Vahiy gerçeğinde de bütün iletişim biçimleri aileden başlar. Zekât üzerinden bir misal verelim. Aile içinde kim zekât verilebilecek maddi yetersizlik içindeyse, zekât önce oradan başlar. Bu kişi aileden ve akrabadan olabilir. Anne-baba, evlat ve eş zaten bakmakla yükümlü olduğumuz kişiler oldukları için onlara zekât verilmez ama kardeşe verilebilir. Bu meyanda seyyidlere de Efendimiz'in (s.a.v.) ümmete emaneti olmaları hasebiyle zekât verilemez. Çünkü onlar, ailenin birinci halkasındadır ve anne, baba, evlat, eş mesabesinde mütalaa edilirler. Aile, bu bakımdan Cenab- ı Hakk'ın bilinmek ve sevilmek muradının açığa çıktığı ilk çekirdek topluluktur. Diğer bir ifadeyle, Cenab- ı Hakk'ın bize hilafet göreviyle vermiş olduğu sıfat ve isimlerinin ilk tatbikat platformudur. Rahmet, merhamet, muhabbet, dayanışma, saygı, ölçü, hizmet gibi mefhumları aile içerisindeki deneyimle idrak ederiz. Ailedeki sülbi bağlılık beşeri taraftır ama ulvi bağlılık insanlığımızın ilk deneyimini yaşamaktır.
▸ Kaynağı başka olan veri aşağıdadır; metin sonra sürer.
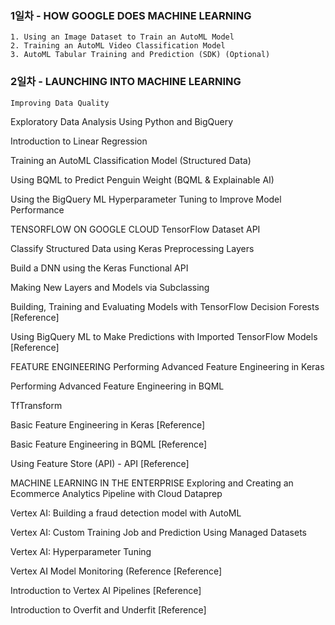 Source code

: ### 1일차 - HOW GOOGLE DOES MACHINE LEARNING
    1. Using an Image Dataset to Train an AutoML Model
    2. Training an AutoML Video Classification Model
    3. AutoML Tabular Training and Prediction (SDK) (Optional)

### 2일차 - LAUNCHING INTO MACHINE LEARNING
    Improving Data Quality

Exploratory Data Analysis Using Python and BigQuery

Introduction to Linear Regression

Training an AutoML Classification Model (Structured Data)

Using BQML to Predict Penguin Weight (BQML & Explainable AI)

Using the BigQuery ML Hyperparameter Tuning to Improve Model Performance

TENSORFLOW ON GOOGLE CLOUD
TensorFlow Dataset API

Classify Structured Data using Keras Preprocessing Layers

Build a DNN using the Keras Functional API

Making New Layers and Models via Subclassing

Building, Training and Evaluating Models with TensorFlow Decision Forests [Reference]

Using BigQuery ML to Make Predictions with Imported TensorFlow Models [Reference]

FEATURE ENGINEERING
Performing Advanced Feature Engineering in Keras

Performing Advanced Feature Engineering in BQML

TfTransform

Basic Feature Engineering in Keras [Reference]

Basic Feature Engineering in BQML [Reference]

Using Feature Store (API) - API [Reference]

MACHINE LEARNING IN THE ENTERPRISE
Exploring and Creating an Ecommerce Analytics Pipeline with Cloud Dataprep

Vertex AI: Building a fraud detection model with AutoML

Vertex AI: Custom Training Job and Prediction Using Managed Datasets

Vertex AI: Hyperparameter Tuning

Vertex AI Model Monitoring (Reference [Reference]

Introduction to Vertex AI Pipelines [Reference]

Introduction to Overfit and Underfit [Reference]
Anne-baba hukuku, kardeş hukuku, kendi nefsinin hukuku, nerede durup nerede devam edeceğinin hukuku hep aile içinde meşk edilir. Dolayısıyla esmaya taalluk eden reflekslerin atölyesi olduğu için aile çok mühimdir.
Çekirdek aileden bütün âleme doğru genişleyen bir halkadan bahsedebiliriz. Suya atılan taşın oluşturduğu helezonlar gibi sevgi giderek genişler. Önce aileni seversin, sonra milletini bir aile gibi görürsün. Daha Muhammedî bir açılım içerisindeysen tüm insanlığı aile olarak görürsün. Vahdete
boyandıysan da bütün varlık sana aile olur. Dolayısıyla bütün yaratılmışlarla aile hukuku içinde münasebette olursun. Böyle bir anlayış geliştirince de evinin tavanına delik açmaktan nasıl imtina ediyorsan mesela ozon tabakasına zarar veren eylemlere de asla girmezsin.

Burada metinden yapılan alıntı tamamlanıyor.